C’est dans le Nord-Pas-de-Calais et la Belgique que les femmes ont été employées au fond en plus grand nombre : on estime ente 4000 et 5000 femmes travaillant dans la région au début du XIXe siècle. Ces femmes ont été immortalisées par Zola dans Germinal avec le personnage de Catherine Maheu.
L’interdiction du travail des femmes au fond date du 19 mai 1874 (1) pour des raisons de pénibilité et, dans l’Europe puritaine, de promiscuité avec les hommes.
Les jeunes filles employées au fond qui assurent un revenu indispensable à la famille, vont se retrouver à rejoindre celles qui travaillent au jour comme trieuses. On les embauchait dès l’âge de 12 ans et jusqu’à l’arrivée des tapis roulant effectuaient un travail pénible charriant le charbon dans des paniers en osier. Elles sont habillées d’une blouse bleue ou noire et, pour se protéger des poussières, elles sont coiffées d’un foulard qui leur a donné leur nom dans les mines du nord de la France : les cafus.
Dans cet extrait des Mémoires de la mine de Jacques Renard , une ancienne trieuse Mme Jankowiak, commente en compagnie d’Alice et Jean Baptiste Ooghe un document datant de 1921.
On y voit le décagement , c’est la sortie de la cage qui remonte du fond des berlines pleines de charbon (appelées “balles” en langage minier) et qui arrive à la recette du jour. L’opération est effectuée manuellement par un homme car l’effort nécessaire pour faire rouler cette charge de plus d’une tonne est important. Il est à noter que le film a été tourné dans une fosse équipée de voies ferrée à la recette. A cette époque, beaucoup de fosses ne possédaient que des plaques métalliques sur laquelle roulait la berline ce qui rendait son guidage plus pénible.
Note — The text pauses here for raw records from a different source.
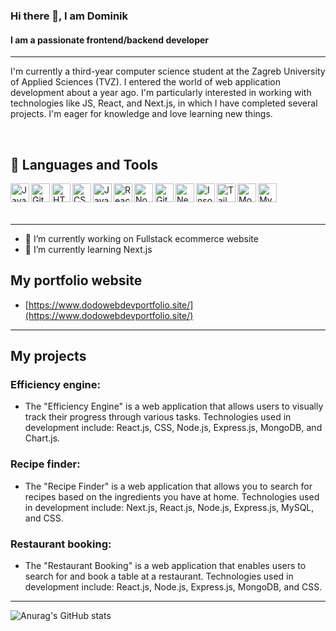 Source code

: ### Hi there 👋, I am Dominik
#### I am a passionate frontend/backend developer

---

I'm currently a third-year computer science student at the Zagreb University of Applied Sciences (TVZ). I entered the world of web application development about a year ago. I'm particularly interested in working with technologies like JS, React, and Next.js, in which I have completed several projects. I'm eager for knowledge and love learning new things.

<br>


## 🧰 Languages and Tools

<div>
<img align="left" alt="Java" width="30px" src="https://cdn.jsdelivr.net/gh/devicons/devicon/icons/java/java-original.svg">
<img align="left" alt="Git" width="30px" src="https://cdn.jsdelivr.net/gh/devicons/devicon/icons/git/git-original.svg">
<img align="left" alt="HTML" width="30px" src="https://cdn.jsdelivr.net/gh/devicons/devicon/icons/html5/html5-plain.svg">
<img align="left" alt="CSS" width="30px" src="https://cdn.jsdelivr.net/gh/devicons/devicon/icons/css3/css3-plain.svg">
<img align="left" alt="JavaScript" width="30px" src="https://cdn.jsdelivr.net/gh/devicons/devicon/icons/javascript/javascript-plain.svg">
<img align="left" alt="React" width="30px" src="https://cdn.jsdelivr.net/gh/devicons/devicon/icons/react/react-original.svg">
<img align="left" alt="NodeJS" width="30px" src="https://cdn.jsdelivr.net/gh/devicons/devicon/icons/nodejs/nodejs-original.svg">
<img align="left" alt="GitHub" width="30px" src="https://cdn.jsdelivr.net/gh/devicons/devicon/icons/github/github-original.svg">
<img align="left" alt="Next" width="30px" src="https://cdn.jsdelivr.net/gh/devicons/devicon@latest/icons/nextjs/nextjs-original.svg" />
<img align="left" alt="Insomnia" width="30px" src="https://cdn.jsdelivr.net/gh/devicons/devicon@latest/icons/insomnia/insomnia-original.svg" />
<img align="left" alt="Tailwind" width="30px" src="https://cdn.jsdelivr.net/gh/devicons/devicon@latest/icons/tailwindcss/tailwindcss-original.svg" />
<img align="left" alt="MongoDB" width="30px" src="https://cdn.jsdelivr.net/gh/devicons/devicon@latest/icons/mongodb/mongodb-original-wordmark.svg" />
<img align="left" alt="MySql" width="30px" src="https://cdn.jsdelivr.net/gh/devicons/devicon@latest/icons/mysql/mysql-original.svg" />
                        
</div>


<br>
<br>
<br>

---

- 🔭 I’m currently working on Fullstack ecommerce website 
- 🌱 I’m currently learning Next.js 



## My portfolio website

- [https://www.dodowebdevportfolio.site/](https://www.dodowebdevportfolio.site/)

---

## My projects
### Efficiency engine:
 - The "Efficiency Engine" is a web application that allows users to visually track their progress through various tasks. Technologies used in development include: React.js, CSS, Node.js, Express.js, MongoDB, and Chart.js.
### Recipe finder:
 - The "Recipe Finder" is a web application that allows you to search for recipes based on the ingredients you have at home. Technologies used in development include: Next.js, React.js, Node.js, Express.js, MySQL, and CSS.
### Restaurant booking:
 - The "Restaurant Booking" is a web application that enables users to search for and book a table at a restaurant. Technologies used in development include: React.js, Node.js, Express.js, MongoDB, and CSS.
---
![Anurag's GitHub stats](https://github-readme-stats.vercel.app/api?username=ppudodo1&theme=tokyonight&show_icons=true)

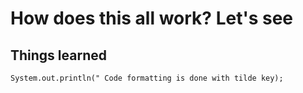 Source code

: # How does this all work? Let's see
## Things learned

` System.out.println(" Code formatting is done with tilde key); `
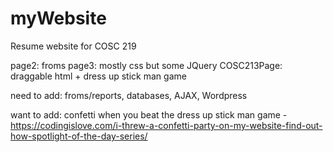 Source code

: # myWebsite

Resume website for COSC 219 

page2: froms
page3: mostly css but some JQuery
COSC213Page: draggable html + dress up stick man game





need to add: froms/reports, databases, AJAX, Wordpress


want to add:
confetti when you beat the dress up stick man game
    - https://codingislove.com/i-threw-a-confetti-party-on-my-website-find-out-how-spotlight-of-the-day-series/


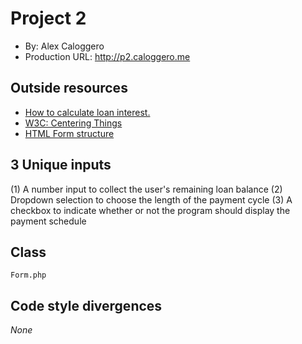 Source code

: # Project 2
* By: Alex Caloggero
* Production URL: http://p2.caloggero.me
## Outside resources
* [How to calculate loan interest.](https://www.navient.com/loan-customers/interest-and-taxes/how-to-calculate-your-interest/)
* [W3C: Centering Things](https://www.w3.org/Style/Examples/007/center.en.html)
* [HTML Form structure](https://developer.mozilla.org/en-US/docs/Learn/HTML/Forms/How_to_structure_an_HTML_form)


## 3 Unique inputs
(1) A number input to collect the user's remaining loan balance
(2) Dropdown selection to choose the length of the payment cycle
(3) A checkbox to indicate whether or not the program should display the payment schedule

## Class
`Form.php`

## Code style divergences
*None*

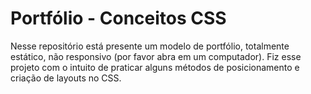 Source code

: <h1>Portfólio - Conceitos CSS</h1>

<p>Nesse repositório está presente um modelo de portfólio, totalmente estático, não responsivo (por favor abra em um computador). Fiz esse projeto com o intuito de praticar alguns métodos de posicionamento e criação de layouts no CSS.</p>
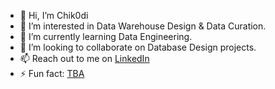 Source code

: - 👋 Hi, I’m Chik0di 
- 👀 I’m interested in Data Warehouse Design & Data Curation. 
- 🌱 I’m currently learning Data Engineering.
- 🧱 I’m looking to collaborate on Database Design projects. 
- 📫 Reach out to me on [LinkedIn](https://www.linkedin.com/in/chikodi-obu-278b5b264/)
- ⚡ Fun fact: [TBA](https://media1.giphy.com/media/v1.Y2lkPTc5MGI3NjExdHVqaDI2OGs0d21xc2R3c3RsdXVubnJzbjhxanRtM3ZvZWs1cXp0MiZlcD12MV9pbnRlcm5hbF9naWZfYnlfaWQmY3Q9Zw/D05oEJk20L09a/giphy.gif)
  
<!---
chik0di/chik0di is a ✨ special ✨ repository because its `README.md` (this file) appears on your GitHub profile.
You can click the Preview link to take a look at your changes.
--->
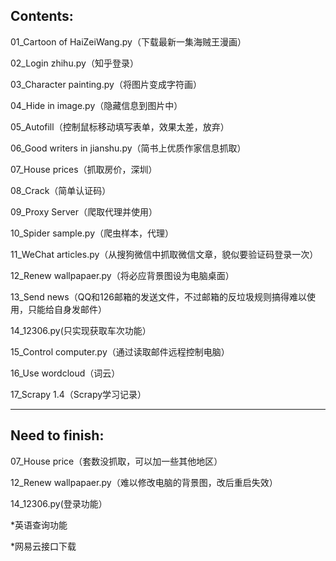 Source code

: ﻿﻿Contents:
-
01_Cartoon of HaiZeiWang.py（下载最新一集海贼王漫画）

02_Login zhihu.py（知乎登录）

03_Character painting.py（将图片变成字符画）

04_Hide in image.py（隐藏信息到图片中）

05_Autofill（控制鼠标移动填写表单，效果太差，放弃）

06_Good writers in jianshu.py（简书上优质作家信息抓取）

07_House prices（抓取房价，深圳）

08_Crack（简单认证码）

09_Proxy Server（爬取代理并使用）

10_Spider sample.py（爬虫样本，代理）

11_WeChat articles.py（从搜狗微信中抓取微信文章，貌似要验证码登录一次）

12_Renew wallpapaer.py（将必应背景图设为电脑桌面）

13_Send news（QQ和126邮箱的发送文件，不过邮箱的反垃圾规则搞得难以使用，只能给自身发邮件）

14_12306.py(只实现获取车次功能）

15_Control computer.py（通过读取邮件远程控制电脑）

16_Use wordcloud（词云）

17_Scrapy 1.4（Scrapy学习记录）

------------------------------------------
Need to finish:
-


07_House price（套数没抓取，可以加一些其他地区）

12_Renew wallpapaer.py（难以修改电脑的背景图，改后重启失效）

14_12306.py(登录功能）

*英语查询功能

*网易云接口下载


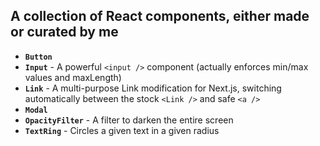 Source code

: ## A collection of React components, either made or curated by me

- **`Button`**
- **`Input`** - A powerful `<input />` component (actually enforces min/max values and maxLength)
- **`Link`** - A multi-purpose Link modification for Next.js, switching automatically between the stock `<Link />` and safe `<a />`
- **`Modal`**
- **`OpacityFilter`** - A filter to darken the entire screen
- **`TextRing`** - Circles a given text in a given radius
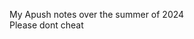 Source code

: My Apush notes over the summer of 2024                                                                              
Please dont cheat                           
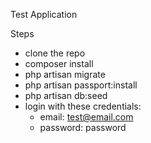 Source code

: Test Application

Steps

- clone the repo
- composer install
- php artisan migrate
- php artisan passport:install
- php artisan db:seed
- login with these credentials:
    - email: test@email.com
    - password: password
Les jeunes filles attrapent la berline pour l’emmener vers l’installation de culbutage composée d’un genre de tonneau tournant appelé “culbuteur”. Elles manœuvrent le culbuteur pour retourner la berline et vider le chargement de charbon. Puis la berline est ramenée vide vers le puits pour prendre la place d’une berline pleine et retourner au fond pour être chargée de nouveau. Dans le film , le côté encagement des berlines vides n’est pas équipé de rails, les jeunes filles les poussent sur des tôles, car vides, elles se manœuvrent plus facilement.
Ce lieu de travail s’appelle la recette du jour ou le moulinage. A l’étage inférieur, le chargement des berlines culbutées est réceptionné sur un tapis roulant qui se dirige vers le triage où d’autres femmes sont occupées au tri du charbon brut afin d’enlever toutes les impuretés telles les pierres, les morceaux de bois ou de métal qui sont mélangés au charbon .
Le travail au triage est le plus éprouvant car il s’effectue dans le bruit et la poussière , l’hiver dans le froid et l’été dans la chaleur. Il fallait un œil exercé pour distinguer des schistes du charbon, ce dernier étant plus brillant. Mais dans ce lieu sombre et empoussiéré, ce n’était pas un exercice facile . A l’époque des Compagnies, le travail était contrôlé par des surveillants qui n’hésitaient pas à mettre à l’amende en cas de découverte de résidus dans le tri. Toutes ces opérations étaient effectuées sans gants de protection.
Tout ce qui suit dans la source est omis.